Start of Block

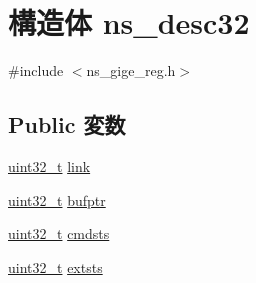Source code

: \hypertarget{structns__desc32}{
\section{構造体 ns\_\-desc32}
\label{structns__desc32}
}


{\ttfamily \#include $<$ns\_\-gige\_\-reg.h$>$}\subsection*{Public 変数}
\begin{DoxyCompactItemize}
\item 
\hyperlink{Type_8hh_a435d1572bf3f880d55459d9805097f62}{uint32\_\-t} \hyperlink{structns__desc32_a6163461798acb053ba062347095330e0}{link}
\item 
\hyperlink{Type_8hh_a435d1572bf3f880d55459d9805097f62}{uint32\_\-t} \hyperlink{structns__desc32_a92de6ac5a104ad75c84325904a146a5f}{bufptr}
\item 
\hyperlink{Type_8hh_a435d1572bf3f880d55459d9805097f62}{uint32\_\-t} \hyperlink{structns__desc32_a7484a3aa644dde4355c24a2c6365715d}{cmdsts}
\item 
\hyperlink{Type_8hh_a435d1572bf3f880d55459d9805097f62}{uint32\_\-t} \hyperlink{structns__desc32_ad874b18768bd13482acfbe2b4825996a}{extsts}
\end{DoxyCompactItemize}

End of Block

> WHAT IS NEEDED: A line counts if it contains the string "hyperlink"; report how many lines in the material do, giving only the number.

> EXERCISE ANSWER: 4